Elle sortit une toile de sous son comptoir. Elle représentait une montagne au soleil levant. C'était une très belle peinture.

« -Il a le contact facile, alors tout le monde vient lui parler. Je crois surtout que c'est pour savoir avec qui Ino accepte de passer la nuit, ou le jour devrais-je dire. Il connait toute la ville à la longue, alors qu'elle retient le nom de personne. Elle s'appuie beaucoup sur lui. C'est un brave garçon, et une gentille fille. Différente, extravagante, mais tellement attachante.

-J'ai entendu dire qu'elle était acrobate.

-C'est vrai. Elle s'entraine toujours deux bonnes heures avant de sortir, pour entretenir ses muscles et sa souplesse. Elle me fait souvent peur, elle n'utilise qu'une fois sur deux la porte d'entrée. Elle dit que passer par la fenêtre est beaucoup plus amusant et plus pratique, puisqu'elle entre directement dans notre chambre. »

Sasuke tiqua sur le ''notre'', mais Sakura ne sembla pas s'en apercevoir, ni comprendre sa bourde. Elle semblait être sous son charme, elle le dévorait presque des yeux. Elle continua.

« -Elle n'aime pas faire un détour par l'escalier, si on peut s'exprimer ainsi. »

Sasuke laissa le silence s'éterniser, la scrutait en profondeur de ses yeux noirs. Elle sembla assez vite mal à l'aise sous cet interrogatoire muet.

« -Puis-je ravoir ma bourse et mes galets ? »

La jeune femme sembla profondément étonnée par la demande. Un éclair de compréhension passa dans ses pupilles, qu'elle cacha immédiatement, mais qui ne passèrent pas inaperçu aux yeux de Sasuke.

« -Qui êtes vous Monsieur ?

-Et vous, qui êtes vous ? Vous n'êtes certainement pas une libraire. Les Haruno sont connus dans la région de Los Angeles pour d'autres activités. Votre père aurait-il fuit avec vous l'empire du crime que contrôlait votre famille ? Serait-il tombé amoureux, se serait-il retrouvé père et aurait-il voulu protéger sa famille de cette influence néfaste ? Quelle est la vérité Mademoiselle Haruno ? »

Sakura n'eut pas le temps de répondre quoi que ce soit à ces accusations. Il y eut un grand bruit, puis Ino descendit en trombe de l'escalier. Elle sauta par dessus la rampe et retomba en arbre droit sur le sol, avant de se remettre en position debout. Elle se dirigea vers Sakura et lui attrapa les épaules.

« -Il n'y a plus de talc ! J'ai besoin de talc pour mes exercices ! Et quand commanderas-tu mes barres ? Elles arriveront à la St Glinglin si tu ne t'en occupes pas ! »

Elle secouait la jeune libraire. Sasuke toussota et elle tourna la tête vers lui. Un immense sourire se forma sur son visage.

« -Hey, beau gosse ! T'es d'accord alors ?

-Je ne pense pas que Mademoiselle Haruno apprécierait, répliqua le chasseur avec un sourire narquois.

-Oh, Sakura … Fais le avec nous Sakura ! »

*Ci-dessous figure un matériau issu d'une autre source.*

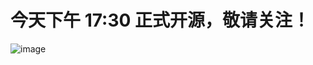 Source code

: # 今天下午 17:30 正式开源，敬请关注！

![image](https://gw.alipayobjects.com/zos/rmsportal/KgtTRzJOizOpcfBvYdTv.jpg)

La jeune femme eut l'air choqué par la proposition. Sasuke riait sous cape, mais il ne savait pas si elle réagissait ainsi parce que son amante lui proposait une partie de jambe en l'air avec un homme, parce qu'elle lui proposait quelque chose de complètement inconvenant pour une honnête femme, ou parce qu'elle ne voulait pas partager Sasuke avec son amie, ou bien son amie avec Sasuke. (ndB : XD les déductions… NdA : J'avais envie d'ajouter un peu de SakuIno, mais je sais pas si ça rend bien … XD )

« -Désolé mais je ne suis pas intéressé. Je le suis plutôt par vos activités. Sakura a laissé échapper que vous aimez grimper aux murs pour accéder à l'étage ? »

Ino lui jeta un coup d'œil suspicieux.

« -Qui êtes vous Monsieur, je ne connais même pas votre nom.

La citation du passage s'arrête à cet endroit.